XSLT 2.0 makes this trivial with the replace function:

<?xml version="1.0" encoding="UTF-8"?>
<xsl:stylesheet xmlns:xsl="http://www.w3.org/1999/XSL/Transform" 
      xmlns:xs="http://www.w3.org/2001/XMLSchema"
      exclude-result-prefixes="xs"
      version="2.0">
 <xsl:template match="text">
  <xsl:value-of select="replace(text(), '&#x9;', '')" />
 </xsl:template>
</xsl:stylesheet>

Solution 4 - Xml

Others have already pointed out the general problem.

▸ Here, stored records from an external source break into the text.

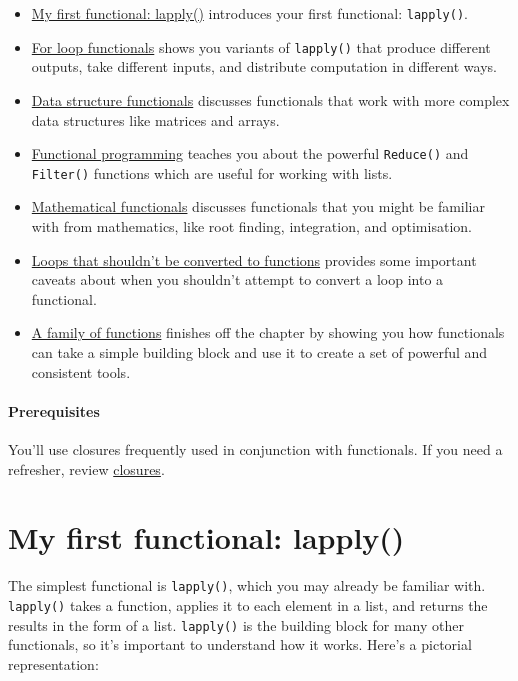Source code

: \begin{itemize}
\item
  \protect\hyperlink{lapply}{My first functional: lapply()} introduces
  your first functional: \texttt{lapply()}.
\item
  \protect\hyperlink{functionals-loop}{For loop functionals} shows you
  variants of \texttt{lapply()} that produce different outputs, take
  different inputs, and distribute computation in different ways.
\item
  \protect\hyperlink{functionals-ds}{Data structure functionals}
  discusses functionals that work with more complex data structures like
  matrices and arrays.
\item
  \protect\hyperlink{functionals-fp}{Functional programming} teaches you
  about the powerful \texttt{Reduce()} and \texttt{Filter()} functions
  which are useful for working with lists.
\item
  \protect\hyperlink{functionals-math}{Mathematical functionals}
  discusses functionals that you might be familiar with from
  mathematics, like root finding, integration, and optimisation.
\item
  \protect\hyperlink{functionals-not}{Loops that shouldn't be converted
  to functions} provides some important caveats about when you shouldn't
  attempt to convert a loop into a functional.
\item
  \protect\hyperlink{function-family}{A family of functions} finishes
  off the chapter by showing you how functionals can take a simple
  building block and use it to create a set of powerful and consistent
  tools.
\end{itemize}

\hypertarget{prerequisites}{%
\paragraph{Prerequisites}\label{prerequisites}}

You'll use closures frequently used in conjunction with functionals. If
you need a refresher, review \protect\hyperlink{closures}{closures}.

\hypertarget{lapply}{%
\section{My first functional: lapply()}\label{lapply}}

The simplest functional is \texttt{lapply()}, which you may already be
familiar with. \texttt{lapply()} takes a function, applies it to each
element in a list, and returns the results in the form of a list.
\texttt{lapply()} is the building block for many other functionals, so
it's important to understand how it works. Here's a pictorial
representation:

Specific one for your stylesheet is that you forgot <xsl:text> for commas:

   <xsl:choose>
    <xsl:when test="@TYPE">
     <xsl:value-of select="@TYPE" />,
    </xsl:when>
    <xsl:otherwise>Home </xsl:otherwise>
   </xsl:choose>
   <xsl:value-of select="STREET" />,
   <xsl:value-of select="CITY" />,
   <xsl:value-of select="STATE" />,
   <xsl:value-of select="ZIP" />,

This makes whitespace following every comma significant, and so it ends up in the output. If you wrap each comma in <xsl:text>, the problem disappears.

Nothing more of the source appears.